▶ [WORK INSTRUCTIONS]:
Omitting all images, set down every line below exactly as it appears.

▶ [AVAILABLE DATA]:
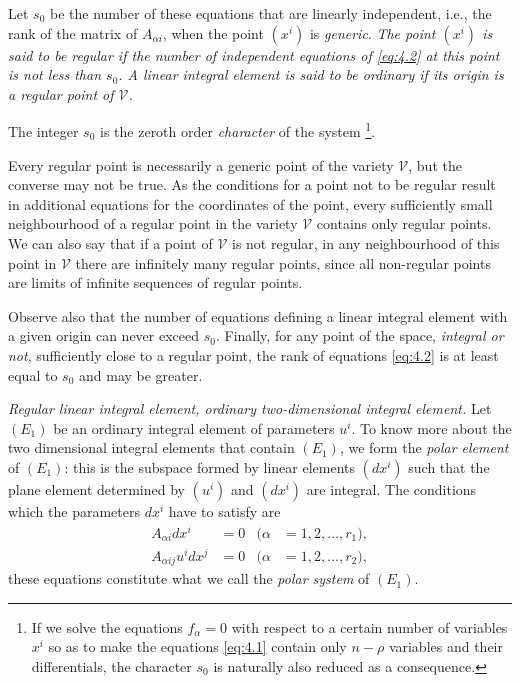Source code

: \documentclass[leqno,11pt]{book}
\numberwithin{equation}{chapter}
\theoremstyle{shape1}
\theoremstyle{shape0}
\theoremstyle{shape2}
\theoremstyle{definition}
\begin{document}
Let $s_{0}$ be the number of these equations that are linearly independent, {i.e.}, the rank of the matrix of $A_{\alpha i}$, when the point $(x^{i})$ is \emph{generic}. \emph{The point $(x^{i})$ is said to be regular if  the number of independent equations of \eqref{eq:4.2} at this point is not less than $s_{0}$. A linear integral element is said to be ordinary if its origin is a regular point of $\mathcal{V}$.}

The integer $s_{0}$ is the zeroth order \emph{character}  of the system \footnote{If we solve the equations $f_\alpha=0$ with respect to a certain number of variables $x^{i}$ so as to make the equations \eqref{eq:4.1} contain only $n-\rho$ variables and their differentials, the character $s_{0}$ is naturally also reduced as a consequence.}.

Every regular point is necessarily a generic point of the variety $\mathcal{V}$, but the converse may not be true. As the conditions for a point not to be regular result in additional equations for the coordinates of the point, every sufficiently small neighbourhood of a regular point in the variety $\mathcal{V}$ contains only regular points. We can also say that if a point of $\mathcal{V}$ is not regular, in any neighbourhood of this point in $\mathcal{V}$ there are infinitely many regular points, since all non-regular points are limits of infinite sequences of regular points.

Observe also that the number of equations defining a linear integral element with a given origin can never exceed $s_{0}$. Finally, for any point of the space, \emph{integral or not}, sufficiently close to a regular point, the rank of equations \eqref{eq:4.2} is at least equal to $s_{0}$ and may be greater.

\vspace{12pt}\fsec \emph{Regular linear integral element, ordinary two-dimensional integral element.} Let $(E_{1})$ be an ordinary integral element of parameters $u^{i}$. To know more about the two dimensional integral elements that contain $(E_{1})$,  we  form the \emph{polar element} of $(E_{1})$: this is the subspace formed by linear elements $(dx^{i}
)$ such that the plane element determined by $(u^{i})$ and $(dx^{i})$ are integral. The conditions which the parameters $dx^{i}$ have to satisfy are
\begin{align}
  \label{eq:4.3}
  A_{\alpha i}dx^{i}&=0&(\alpha&=1,2,\dots,r_{1}),\\
  \label{eq:4.4}
  A_{\alpha ij}u^{i}dx^{j}&=0&(\alpha&=1,2,\dots,r_{2}),
\end{align}
these equations constitute what we call the \emph{polar system} of $(E_{1})$.
\end{document}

▶ [RESPONSE]:
Source code

: \documentclass[leqno,11pt]{book}
\numberwithin{equation}{chapter}
\theoremstyle{shape1}
\theoremstyle{shape0}
\theoremstyle{shape2}
\theoremstyle{definition}
\begin{document}
Let $s_{0}$ be the number of these equations that are linearly independent, {i.e.}, the rank of the matrix of $A_{\alpha i}$, when the point $(x^{i})$ is \emph{generic}. \emph{The point $(x^{i})$ is said to be regular if  the number of independent equations of \eqref{eq:4.2} at this point is not less than $s_{0}$. A linear integral element is said to be ordinary if its origin is a regular point of $\mathcal{V}$.}

The integer $s_{0}$ is the zeroth order \emph{character}  of the system \footnote{If we solve the equations $f_\alpha=0$ with respect to a certain number of variables $x^{i}$ so as to make the equations \eqref{eq:4.1} contain only $n-\rho$ variables and their differentials, the character $s_{0}$ is naturally also reduced as a consequence.}.

Every regular point is necessarily a generic point of the variety $\mathcal{V}$, but the converse may not be true. As the conditions for a point not to be regular result in additional equations for the coordinates of the point, every sufficiently small neighbourhood of a regular point in the variety $\mathcal{V}$ contains only regular points. We can also say that if a point of $\mathcal{V}$ is not regular, in any neighbourhood of this point in $\mathcal{V}$ there are infinitely many regular points, since all non-regular points are limits of infinite sequences of regular points.

Observe also that the number of equations defining a linear integral element with a given origin can never exceed $s_{0}$. Finally, for any point of the space, \emph{integral or not}, sufficiently close to a regular point, the rank of equations \eqref{eq:4.2} is at least equal to $s_{0}$ and may be greater.

\vspace{12pt}\fsec \emph{Regular linear integral element, ordinary two-dimensional integral element.} Let $(E_{1})$ be an ordinary integral element of parameters $u^{i}$. To know more about the two dimensional integral elements that contain $(E_{1})$,  we  form the \emph{polar element} of $(E_{1})$: this is the subspace formed by linear elements $(dx^{i}
)$ such that the plane element determined by $(u^{i})$ and $(dx^{i})$ are integral. The conditions which the parameters $dx^{i}$ have to satisfy are
\begin{align}
  \label{eq:4.3}
  A_{\alpha i}dx^{i}&=0&(\alpha&=1,2,\dots,r_{1}),\\
  \label{eq:4.4}
  A_{\alpha ij}u^{i}dx^{j}&=0&(\alpha&=1,2,\dots,r_{2}),
\end{align}
these equations constitute what we call the \emph{polar system} of $(E_{1})$.
\end{document}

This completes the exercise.